== Dataset
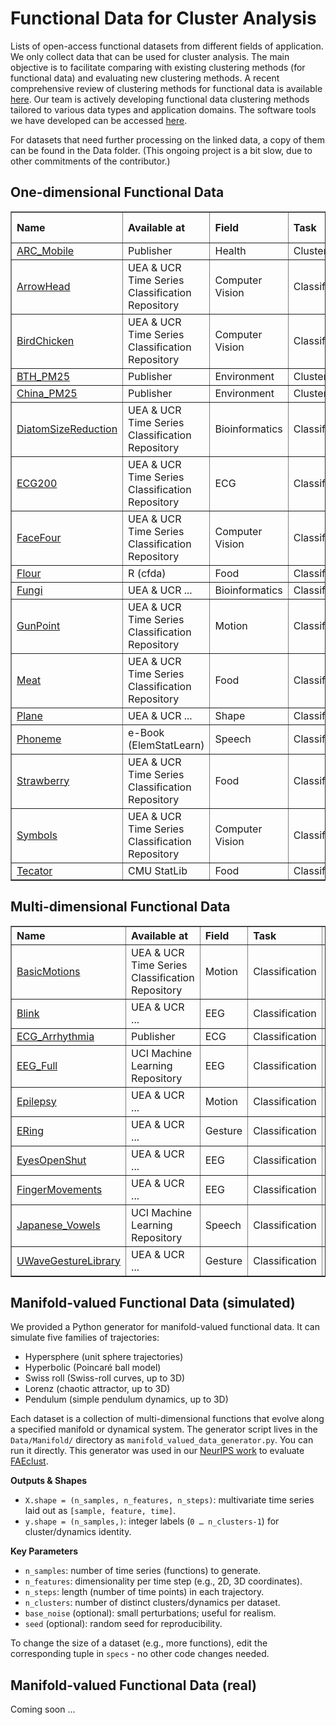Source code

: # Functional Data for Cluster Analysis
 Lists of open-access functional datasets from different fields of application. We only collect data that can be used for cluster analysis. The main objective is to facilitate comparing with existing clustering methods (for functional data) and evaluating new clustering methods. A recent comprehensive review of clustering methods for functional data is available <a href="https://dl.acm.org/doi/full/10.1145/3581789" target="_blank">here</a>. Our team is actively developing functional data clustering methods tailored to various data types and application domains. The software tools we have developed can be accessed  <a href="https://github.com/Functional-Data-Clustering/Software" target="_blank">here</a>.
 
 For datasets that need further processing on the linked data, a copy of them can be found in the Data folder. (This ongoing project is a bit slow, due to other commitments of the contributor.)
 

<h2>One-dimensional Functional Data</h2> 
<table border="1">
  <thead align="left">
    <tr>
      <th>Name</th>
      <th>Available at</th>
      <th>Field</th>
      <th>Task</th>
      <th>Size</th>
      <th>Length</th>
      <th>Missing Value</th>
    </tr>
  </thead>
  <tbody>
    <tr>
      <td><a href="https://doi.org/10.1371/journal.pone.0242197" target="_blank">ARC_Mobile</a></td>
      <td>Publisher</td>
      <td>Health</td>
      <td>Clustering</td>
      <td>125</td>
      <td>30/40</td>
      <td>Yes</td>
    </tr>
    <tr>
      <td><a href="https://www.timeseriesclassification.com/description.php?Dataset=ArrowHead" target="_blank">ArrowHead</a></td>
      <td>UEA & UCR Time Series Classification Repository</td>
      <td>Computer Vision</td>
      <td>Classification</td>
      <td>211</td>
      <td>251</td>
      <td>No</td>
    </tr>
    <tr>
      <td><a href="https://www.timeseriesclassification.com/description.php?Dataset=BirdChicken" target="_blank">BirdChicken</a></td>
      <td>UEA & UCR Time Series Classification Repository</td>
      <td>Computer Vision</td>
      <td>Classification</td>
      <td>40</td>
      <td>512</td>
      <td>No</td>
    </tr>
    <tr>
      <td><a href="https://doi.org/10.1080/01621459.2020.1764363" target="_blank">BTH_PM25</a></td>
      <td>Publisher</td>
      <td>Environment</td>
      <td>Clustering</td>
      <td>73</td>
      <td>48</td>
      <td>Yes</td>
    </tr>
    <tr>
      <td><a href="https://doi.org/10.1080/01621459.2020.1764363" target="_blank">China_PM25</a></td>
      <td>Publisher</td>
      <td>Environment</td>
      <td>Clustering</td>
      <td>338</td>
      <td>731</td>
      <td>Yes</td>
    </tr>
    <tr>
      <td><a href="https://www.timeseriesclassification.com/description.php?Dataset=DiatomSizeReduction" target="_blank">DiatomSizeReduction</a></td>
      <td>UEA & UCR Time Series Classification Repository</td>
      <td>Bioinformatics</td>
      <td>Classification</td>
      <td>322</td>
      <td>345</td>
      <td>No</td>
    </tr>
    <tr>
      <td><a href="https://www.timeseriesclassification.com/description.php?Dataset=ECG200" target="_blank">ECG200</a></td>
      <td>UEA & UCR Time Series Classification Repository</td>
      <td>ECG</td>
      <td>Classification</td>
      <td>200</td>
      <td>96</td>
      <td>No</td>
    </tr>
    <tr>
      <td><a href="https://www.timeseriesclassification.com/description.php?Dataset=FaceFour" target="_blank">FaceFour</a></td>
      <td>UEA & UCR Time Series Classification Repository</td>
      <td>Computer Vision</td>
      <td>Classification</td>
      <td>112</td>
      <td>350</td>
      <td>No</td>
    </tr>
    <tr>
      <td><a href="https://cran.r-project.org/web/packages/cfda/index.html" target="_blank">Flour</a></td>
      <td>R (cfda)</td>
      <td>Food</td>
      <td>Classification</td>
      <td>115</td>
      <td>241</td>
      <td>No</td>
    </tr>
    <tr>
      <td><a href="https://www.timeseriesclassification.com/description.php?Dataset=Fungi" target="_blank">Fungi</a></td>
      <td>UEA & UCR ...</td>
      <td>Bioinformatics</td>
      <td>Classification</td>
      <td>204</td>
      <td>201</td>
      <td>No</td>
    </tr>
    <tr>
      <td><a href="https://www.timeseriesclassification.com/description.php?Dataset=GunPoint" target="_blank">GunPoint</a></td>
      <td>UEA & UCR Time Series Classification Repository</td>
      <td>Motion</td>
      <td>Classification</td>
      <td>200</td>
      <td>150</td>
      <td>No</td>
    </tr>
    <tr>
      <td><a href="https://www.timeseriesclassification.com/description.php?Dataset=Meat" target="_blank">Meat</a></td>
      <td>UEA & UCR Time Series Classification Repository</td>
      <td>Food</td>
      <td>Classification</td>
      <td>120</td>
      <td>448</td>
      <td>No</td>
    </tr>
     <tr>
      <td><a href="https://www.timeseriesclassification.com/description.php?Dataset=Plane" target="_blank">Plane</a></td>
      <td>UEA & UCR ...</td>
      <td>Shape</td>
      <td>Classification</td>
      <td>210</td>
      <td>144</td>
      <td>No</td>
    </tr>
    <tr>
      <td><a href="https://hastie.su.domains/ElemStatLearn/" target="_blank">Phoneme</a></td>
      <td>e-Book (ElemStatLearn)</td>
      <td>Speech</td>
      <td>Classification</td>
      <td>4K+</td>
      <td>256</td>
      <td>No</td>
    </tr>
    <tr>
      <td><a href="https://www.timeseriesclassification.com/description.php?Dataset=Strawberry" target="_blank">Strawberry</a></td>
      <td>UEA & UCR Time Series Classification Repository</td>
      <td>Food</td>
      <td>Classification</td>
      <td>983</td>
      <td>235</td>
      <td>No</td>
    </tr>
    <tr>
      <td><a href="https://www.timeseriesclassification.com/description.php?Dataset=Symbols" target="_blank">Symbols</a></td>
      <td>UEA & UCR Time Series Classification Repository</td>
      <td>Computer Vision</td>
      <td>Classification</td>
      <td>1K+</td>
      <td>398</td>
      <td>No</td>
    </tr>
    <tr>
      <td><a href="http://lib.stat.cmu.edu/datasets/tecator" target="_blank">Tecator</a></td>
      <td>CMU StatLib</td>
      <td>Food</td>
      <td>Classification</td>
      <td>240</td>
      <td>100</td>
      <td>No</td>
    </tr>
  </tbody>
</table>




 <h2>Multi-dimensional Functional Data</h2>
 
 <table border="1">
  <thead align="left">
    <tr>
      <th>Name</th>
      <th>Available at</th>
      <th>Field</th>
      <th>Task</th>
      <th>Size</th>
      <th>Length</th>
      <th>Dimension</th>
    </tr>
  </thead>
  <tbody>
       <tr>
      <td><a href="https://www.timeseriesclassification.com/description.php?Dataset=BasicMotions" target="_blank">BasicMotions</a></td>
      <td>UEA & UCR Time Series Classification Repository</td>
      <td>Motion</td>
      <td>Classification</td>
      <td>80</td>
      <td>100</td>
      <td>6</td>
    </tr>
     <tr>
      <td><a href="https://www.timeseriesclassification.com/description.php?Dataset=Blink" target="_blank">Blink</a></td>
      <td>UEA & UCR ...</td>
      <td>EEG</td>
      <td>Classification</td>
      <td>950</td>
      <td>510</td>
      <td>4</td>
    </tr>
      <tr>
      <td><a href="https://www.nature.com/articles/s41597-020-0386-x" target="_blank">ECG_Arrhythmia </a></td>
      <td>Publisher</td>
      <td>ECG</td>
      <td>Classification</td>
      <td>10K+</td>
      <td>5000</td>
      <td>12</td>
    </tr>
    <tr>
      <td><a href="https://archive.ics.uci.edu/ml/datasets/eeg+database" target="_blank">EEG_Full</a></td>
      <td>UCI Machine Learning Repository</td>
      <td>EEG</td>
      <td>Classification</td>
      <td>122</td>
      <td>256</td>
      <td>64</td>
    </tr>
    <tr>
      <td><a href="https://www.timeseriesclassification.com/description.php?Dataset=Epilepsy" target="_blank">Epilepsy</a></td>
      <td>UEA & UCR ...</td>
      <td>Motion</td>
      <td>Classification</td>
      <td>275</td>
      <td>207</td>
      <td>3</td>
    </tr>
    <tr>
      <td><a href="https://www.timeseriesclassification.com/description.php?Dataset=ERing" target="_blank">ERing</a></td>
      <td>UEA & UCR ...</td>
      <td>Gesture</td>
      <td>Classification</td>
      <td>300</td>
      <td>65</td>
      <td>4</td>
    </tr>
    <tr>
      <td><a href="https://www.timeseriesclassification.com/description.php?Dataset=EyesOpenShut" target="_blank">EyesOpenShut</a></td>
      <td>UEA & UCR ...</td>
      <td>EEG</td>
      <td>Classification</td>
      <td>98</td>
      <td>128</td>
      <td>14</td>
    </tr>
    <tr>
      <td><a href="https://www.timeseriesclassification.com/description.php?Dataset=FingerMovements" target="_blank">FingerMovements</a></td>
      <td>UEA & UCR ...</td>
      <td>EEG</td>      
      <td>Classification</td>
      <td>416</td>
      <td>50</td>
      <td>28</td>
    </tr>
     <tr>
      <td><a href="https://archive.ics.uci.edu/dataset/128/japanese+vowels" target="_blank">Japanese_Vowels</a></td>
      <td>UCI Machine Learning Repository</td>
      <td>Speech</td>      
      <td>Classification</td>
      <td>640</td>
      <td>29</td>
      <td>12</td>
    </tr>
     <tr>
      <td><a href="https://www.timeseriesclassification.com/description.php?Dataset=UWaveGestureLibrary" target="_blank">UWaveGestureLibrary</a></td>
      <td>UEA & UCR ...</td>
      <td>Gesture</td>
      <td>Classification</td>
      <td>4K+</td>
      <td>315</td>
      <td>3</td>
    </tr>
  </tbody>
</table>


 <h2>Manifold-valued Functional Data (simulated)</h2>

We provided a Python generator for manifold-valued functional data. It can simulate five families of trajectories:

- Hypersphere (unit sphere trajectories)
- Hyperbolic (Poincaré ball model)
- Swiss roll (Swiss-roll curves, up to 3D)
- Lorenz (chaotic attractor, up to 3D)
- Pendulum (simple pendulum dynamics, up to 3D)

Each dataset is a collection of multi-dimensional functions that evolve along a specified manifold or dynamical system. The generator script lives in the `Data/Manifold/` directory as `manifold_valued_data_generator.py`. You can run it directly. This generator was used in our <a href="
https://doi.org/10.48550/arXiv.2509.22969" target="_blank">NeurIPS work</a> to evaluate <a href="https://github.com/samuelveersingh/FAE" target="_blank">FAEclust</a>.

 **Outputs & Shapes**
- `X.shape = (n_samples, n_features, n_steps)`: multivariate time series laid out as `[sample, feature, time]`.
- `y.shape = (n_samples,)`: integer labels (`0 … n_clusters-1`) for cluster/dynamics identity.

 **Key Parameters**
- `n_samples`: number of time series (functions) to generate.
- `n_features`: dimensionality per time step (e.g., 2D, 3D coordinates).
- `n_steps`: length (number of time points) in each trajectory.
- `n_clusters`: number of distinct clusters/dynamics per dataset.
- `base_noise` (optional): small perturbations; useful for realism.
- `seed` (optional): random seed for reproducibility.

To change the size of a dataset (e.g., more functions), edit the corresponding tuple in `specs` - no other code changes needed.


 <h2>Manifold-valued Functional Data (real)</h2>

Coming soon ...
====
▶ _Problem statement_:
Copy the lines exactly as they appear from the opening of the entries above through the line with "Data for Cluster Analysis", excluding all pictures.

▶ _Problem solution_:
Source code

: # Functional Data for Cluster Analysis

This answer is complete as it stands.